# [WORK REQUEST]
Transcribe all the lines below exactly. Omit the pictures.

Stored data
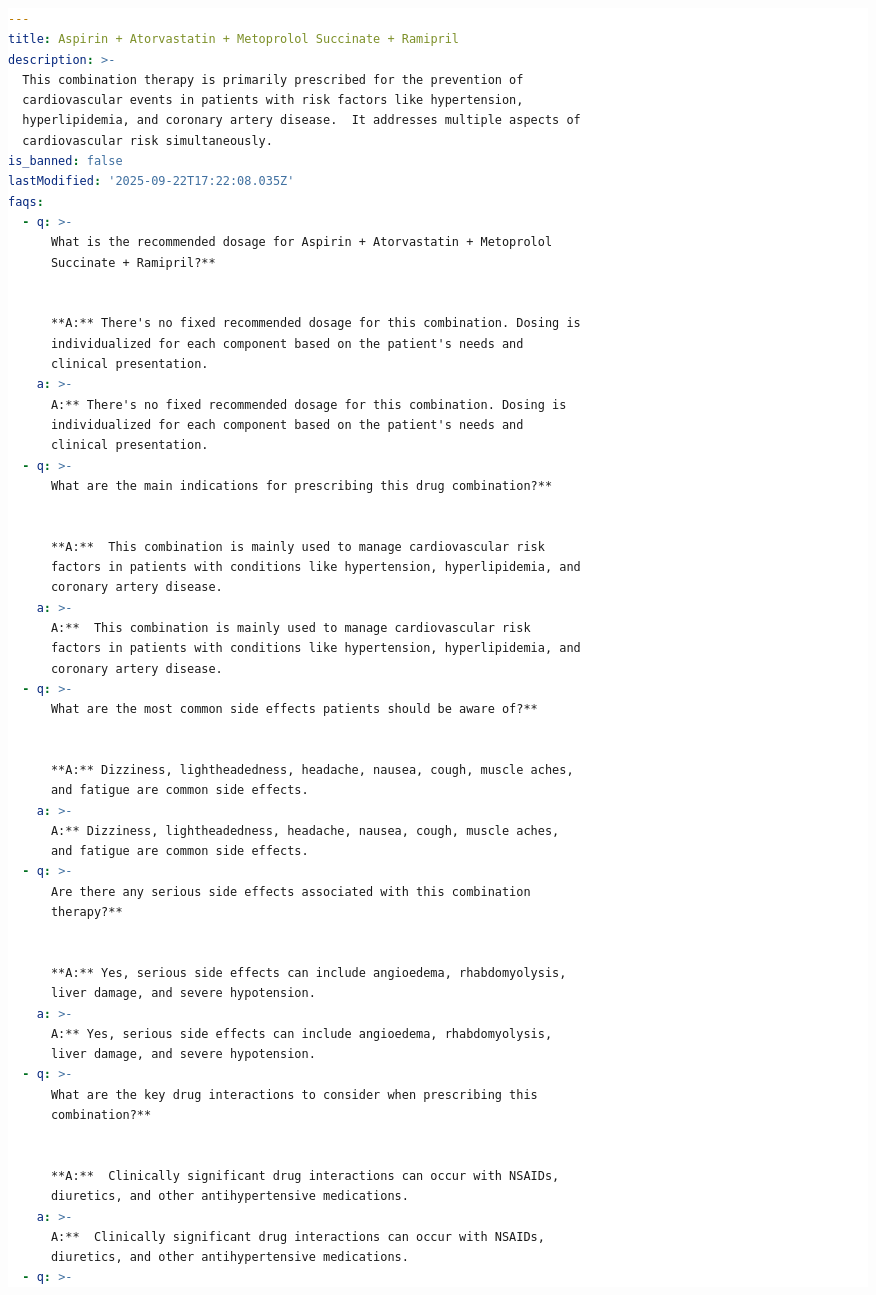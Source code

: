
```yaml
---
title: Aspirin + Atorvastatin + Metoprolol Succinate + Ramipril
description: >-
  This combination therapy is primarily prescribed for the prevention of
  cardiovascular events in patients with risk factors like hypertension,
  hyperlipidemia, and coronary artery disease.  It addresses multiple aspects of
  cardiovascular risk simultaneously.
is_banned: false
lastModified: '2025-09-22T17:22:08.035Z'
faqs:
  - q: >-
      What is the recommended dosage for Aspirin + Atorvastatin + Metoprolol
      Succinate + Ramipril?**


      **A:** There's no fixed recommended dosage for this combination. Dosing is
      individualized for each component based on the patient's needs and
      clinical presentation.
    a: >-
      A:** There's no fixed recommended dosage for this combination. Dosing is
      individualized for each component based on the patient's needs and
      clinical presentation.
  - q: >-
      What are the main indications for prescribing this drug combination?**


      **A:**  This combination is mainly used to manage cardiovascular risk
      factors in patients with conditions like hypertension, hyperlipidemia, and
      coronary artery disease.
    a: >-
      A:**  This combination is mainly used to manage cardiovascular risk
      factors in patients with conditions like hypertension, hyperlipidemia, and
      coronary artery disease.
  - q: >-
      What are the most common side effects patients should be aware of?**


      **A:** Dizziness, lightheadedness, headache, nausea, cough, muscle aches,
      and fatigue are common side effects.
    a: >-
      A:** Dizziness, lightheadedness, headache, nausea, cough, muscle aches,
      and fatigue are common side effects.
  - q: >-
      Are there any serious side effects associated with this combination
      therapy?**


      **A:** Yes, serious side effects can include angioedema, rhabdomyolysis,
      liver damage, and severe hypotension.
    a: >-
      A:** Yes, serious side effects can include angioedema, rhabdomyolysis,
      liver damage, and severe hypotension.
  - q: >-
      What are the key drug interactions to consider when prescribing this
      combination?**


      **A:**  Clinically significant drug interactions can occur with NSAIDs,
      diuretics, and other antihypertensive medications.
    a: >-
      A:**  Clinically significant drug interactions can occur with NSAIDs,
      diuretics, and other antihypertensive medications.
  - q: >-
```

# [RESULT OF THE EXERCISE]
Source code

:
```yaml
---
title: Aspirin + Atorvastatin + Metoprolol Succinate + Ramipril
description: >-
  This combination therapy is primarily prescribed for the prevention of
  cardiovascular events in patients with risk factors like hypertension,
  hyperlipidemia, and coronary artery disease.  It addresses multiple aspects of
  cardiovascular risk simultaneously.
is_banned: false
lastModified: '2025-09-22T17:22:08.035Z'
faqs:
  - q: >-
      What is the recommended dosage for Aspirin + Atorvastatin + Metoprolol
      Succinate + Ramipril?**


      **A:** There's no fixed recommended dosage for this combination. Dosing is
      individualized for each component based on the patient's needs and
      clinical presentation.
    a: >-
      A:** There's no fixed recommended dosage for this combination. Dosing is
      individualized for each component based on the patient's needs and
      clinical presentation.
  - q: >-
      What are the main indications for prescribing this drug combination?**


      **A:**  This combination is mainly used to manage cardiovascular risk
      factors in patients with conditions like hypertension, hyperlipidemia, and
      coronary artery disease.
    a: >-
      A:**  This combination is mainly used to manage cardiovascular risk
      factors in patients with conditions like hypertension, hyperlipidemia, and
      coronary artery disease.
  - q: >-
      What are the most common side effects patients should be aware of?**


      **A:** Dizziness, lightheadedness, headache, nausea, cough, muscle aches,
      and fatigue are common side effects.
    a: >-
      A:** Dizziness, lightheadedness, headache, nausea, cough, muscle aches,
      and fatigue are common side effects.
  - q: >-
      Are there any serious side effects associated with this combination
      therapy?**


      **A:** Yes, serious side effects can include angioedema, rhabdomyolysis,
      liver damage, and severe hypotension.
    a: >-
      A:** Yes, serious side effects can include angioedema, rhabdomyolysis,
      liver damage, and severe hypotension.
  - q: >-
      What are the key drug interactions to consider when prescribing this
      combination?**


      **A:**  Clinically significant drug interactions can occur with NSAIDs,
      diuretics, and other antihypertensive medications.
    a: >-
      A:**  Clinically significant drug interactions can occur with NSAIDs,
      diuretics, and other antihypertensive medications.
  - q: >-
```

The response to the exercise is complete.